Supplied data →
☆ ☆ ☆ ☆ ☆

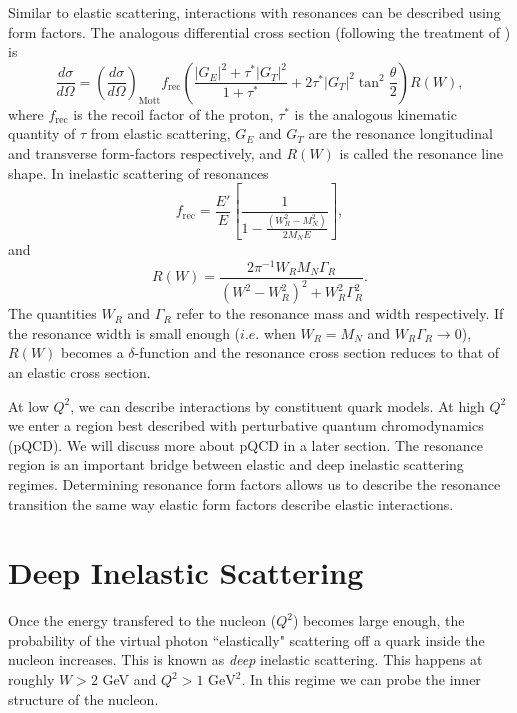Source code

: Similar to elastic scattering, interactions with resonances can be described using form factors. The analogous differential cross section (following the treatment of \cite{stoler}) is
\begin{equation}
\frac{d\sigma}{d\Omega} = \left( \frac{d\sigma}{d\Omega} \right)_{\mathrm{Mott}} f_{\mathrm{rec}} \left( \frac{|G_E|^2+\tau^*|G_T|^2}{1+\tau^*} + 2\tau^* |G_T|^2 \tan^2 \frac{\theta}{2} \right) R(W),
\end{equation}
where $f_{\mathrm{rec}}$ is the recoil factor of the proton, $\tau^*$ is the analogous kinematic quantity of $\tau$ from elastic scattering, $G_E$ and $G_T$ are the resonance longitudinal and transverse form-factors respectively, and $R(W)$ is called the resonance line shape. In inelastic scattering of resonances
\begin{equation}
f_{\mathrm{rec}} = \frac{E'}{E} \left[ \frac{1}{1-\frac{(W_R^2 - M_N^2)}{2M_NE}} \right],
\end{equation}
and
\begin{equation}
R(W) = \frac{2\pi^{-1}W_R M_N \Gamma_R}{(W^2-W_R^2)^2 + W_R^2 \Gamma_R^2}.
\end{equation}
The quantities $W_R$ and $\Gamma_R$ refer to the resonance mass and width respectively. If the resonance width is small enough ($i.e.$ when $W_R=M_N$ and $W_R \Gamma_R \rightarrow 0$), $R(W)$ becomes a $\delta$-function and the resonance cross section reduces to that of an elastic cross section. 

At low $Q^2$, we can describe interactions by constituent quark models. At high $Q^2$ we enter a region best described with perturbative quantum chromodynamics (pQCD). We will discuss more about pQCD in a later section. The resonance region is an important bridge between elastic and deep inelastic scattering regimes. Determining resonance form factors allows us to describe the resonance transition the same way elastic form factors describe elastic interactions.

\section{Deep Inelastic Scattering}
Once the energy transfered to the nucleon ($Q^2$) becomes large enough, the probability of the virtual photon ``elastically" scattering off a quark inside the nucleon increases. This is known as \textit{deep} inelastic scattering. This happens at roughly $W > 2$ GeV and $Q^2 > 1$ $\mathrm{GeV}^2$. In this regime we can probe the inner structure of the nucleon. 

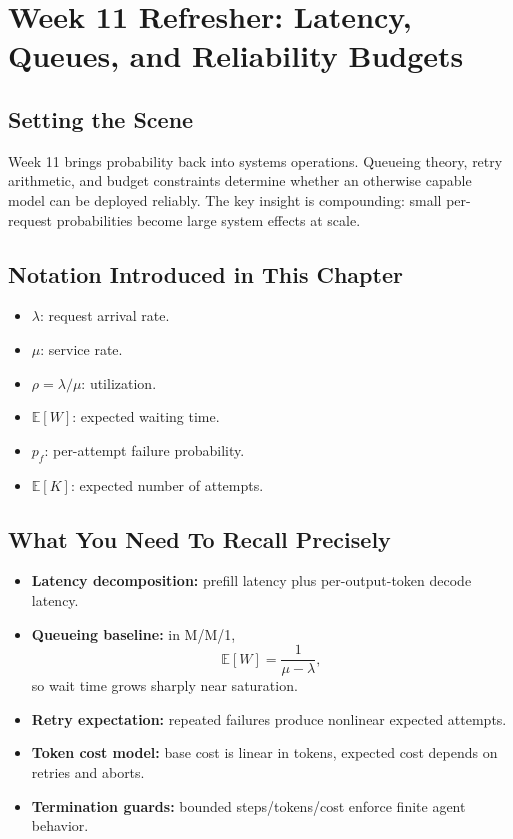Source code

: \section{Week 11 Refresher: Latency, Queues, and Reliability Budgets}

\subsection*{Setting the Scene}
Week 11 brings probability back into systems operations. Queueing theory, retry arithmetic, and budget constraints determine whether an otherwise capable model can be deployed reliably. The key insight is compounding: small per-request probabilities become large system effects at scale.

\subsection*{Notation Introduced in This Chapter}
\begin{itemize}[leftmargin=1.5em]
  \item $\lambda$: request arrival rate.
  \item $\mu$: service rate.
  \item $\rho=\lambda/\mu$: utilization.
  \item $\mathbb{E}[W]$: expected waiting time.
  \item $p_f$: per-attempt failure probability.
  \item $\mathbb{E}[K]$: expected number of attempts.
\end{itemize}

\subsection*{What You Need To Recall Precisely}
\begin{itemize}[leftmargin=1.5em]
  \item \textbf{Latency decomposition:} prefill latency plus per-output-token decode latency.
  \item \textbf{Queueing baseline:} in M/M/1,
  \[
    \mathbb{E}[W]=\frac{1}{\mu-\lambda},
  \]
  so wait time grows sharply near saturation.
  \item \textbf{Retry expectation:} repeated failures produce nonlinear expected attempts.
  \item \textbf{Token cost model:} base cost is linear in tokens, expected cost depends on retries and aborts.
  \item \textbf{Termination guards:} bounded steps/tokens/cost enforce finite agent behavior.
\end{itemize}

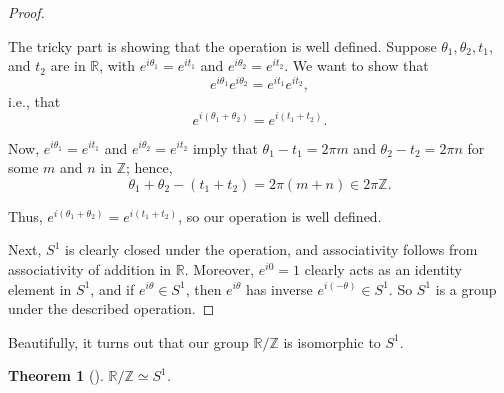 \documentclass[10pt,]{book}
\theoremstyle{plain}
\newtheorem{theorem}{Theorem}[section]
\theoremstyle{definition}
\theoremstyle{definition}
\theoremstyle{definition}
\theoremstyle{definition}
\numberwithin{equation}{section}
\def\Z{\mathbb{Z}}
\def\R{\mathbb{R}}
\begin{document}
\begin{proof}\hypertarget{proof-53}{}
The tricky part is showing that the operation is well defined. Suppose \(\theta_1, \theta_2, t_1\), and \(t_2\) are in \(\R\), with \(e^{i\theta_1}=e^{it_1}\) and \(e^{i\theta_2}=e^{it_2}\). We want to show that%
\begin{equation*}
e^{i\theta_1}e^{i\theta_2}=e^{it_1}e^{it_2},
\end{equation*}
i.e., that%
\begin{equation*}
e^{i(\theta_1+\theta_2)}=e^{i(t_1+t_2)}.
\end{equation*}
%
\par
Now, \(e^{i\theta_1}=e^{it_1}\) and \(e^{i\theta_2}=e^{it_2}\) imply that \(\theta_1 -t_1 = 2\pi m\) and \(\theta_2-t_2 = 2\pi n\) for some \(m\) and \(n\) in \(\Z\); hence,%
\begin{equation*}
\theta_1+\theta_2-(t_1+t_2)= 2\pi(m+n) \in 2\pi\Z.
\end{equation*}
%
\par
Thus, \(e^{i(\theta_1+\theta_2)}=e^{i(t_1+t_2)}\), so our operation is well defined.%
\par
Next, \(S^1\) is clearly closed under the operation, and associativity follows from associativity of addition in \(\R\). Moreover, \(e^{i0}=1\) clearly acts as an identity element in \(S^1\), and if \(e^{i\theta}\in S^1\), then \(e^{i\theta}\) has inverse \(e^{i(-\theta)} \in S^1\). So \(S^1\) is a group under the described operation.%
\end{proof}
Beautifully, it turns out that our group \(\R/\Z\) is isomorphic to \(S^1\).%
\begin{theorem}[{}]\label{theorem-65}
\(\R/\Z \simeq S^1\).%
\end{theorem}
\end{document}
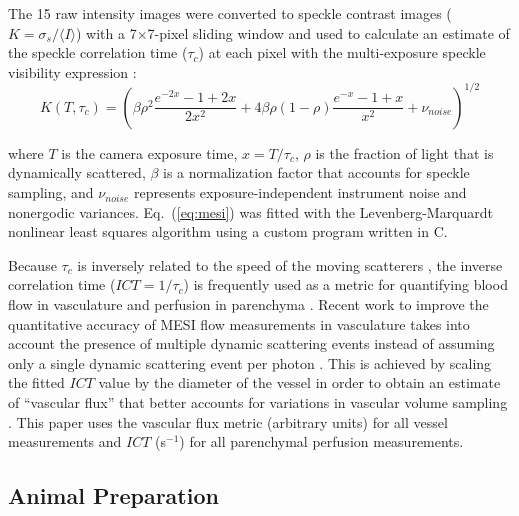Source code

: \documentclass[review]{elsarticle}
\begin{document}
The 15 raw intensity images were converted to speckle contrast images ($K = \sigma_{s} / {\langle{I}\rangle}$) with a 7$\times$7-pixel sliding window and used to calculate an estimate of the speckle correlation time ($\tau_c$) at each pixel with the multi-exposure speckle visibility expression \cite{Parthasarathy:2008el}:
%
\begin{equation}
    \label{eq:mesi}
    K(T,\tau_c) =
        \left(
        \beta\rho^2\frac{e^{-2x} - 1 + 2x}{2x^2} +
        4\beta\rho(1 - \rho)\frac{e^{-x} - 1 + x}{x^2} +
        \nu_{noise}
        \right)^{1/2}
\end{equation}

\noindent where $T$ is the camera exposure time, $x = T/\tau_c$, $\rho$ is the fraction of light that is dynamically scattered, $\beta$ is a normalization factor that accounts for speckle sampling, and $\nu_{noise}$ represents exposure-independent instrument noise and nonergodic variances. Eq.~(\ref{eq:mesi}) was fitted with the Levenberg-Marquardt nonlinear least squares algorithm \cite{Lourakis:J2fCMU5i} using a custom program written in C.

Because $\tau_c$ is inversely related to the speed of the moving scatterers \cite{Bonner:1981hg,Briers:1996kfa}, the inverse correlation time ($ICT = 1/\tau_c$) is frequently used as a metric for quantifying blood flow in vasculature and perfusion in parenchyma \cite{Ayata:2004ba,Strong:2005kj,Sullender:2018ff}. Recent work to improve the quantitative accuracy of MESI flow measurements in vasculature takes into account the presence of multiple dynamic scattering events instead of assuming only a single dynamic scattering event per photon \cite{Kazmi:2015du}. This is achieved by scaling the fitted $ICT$ value by the diameter of the vessel in order to obtain an estimate of ``vascular flux'' that better accounts for variations in vascular volume sampling \cite{Kazmi:2015du,Richards:2017df}. This paper uses the vascular flux metric (arbitrary units) for all vessel measurements and $ICT$ (s$^{-1}$) for all parenchymal perfusion measurements.



\subsection{Animal Preparation}
\end{document}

☆ ☆ ☆ ☆ ☆

Task objective → Exactly as they appear, print the lines of the listing above from its first line through the line that contains "2\tau^* |G_T|^2 \tan^2", minus the pictures.

Solution to this task →
Source code

: Similar to elastic scattering, interactions with resonances can be described using form factors. The analogous differential cross section (following the treatment of \cite{stoler}) is
\begin{equation}
\frac{d\sigma}{d\Omega} = \left( \frac{d\sigma}{d\Omega} \right)_{\mathrm{Mott}} f_{\mathrm{rec}} \left( \frac{|G_E|^2+\tau^*|G_T|^2}{1+\tau^*} + 2\tau^* |G_T|^2 \tan^2 \frac{\theta}{2} \right) R(W),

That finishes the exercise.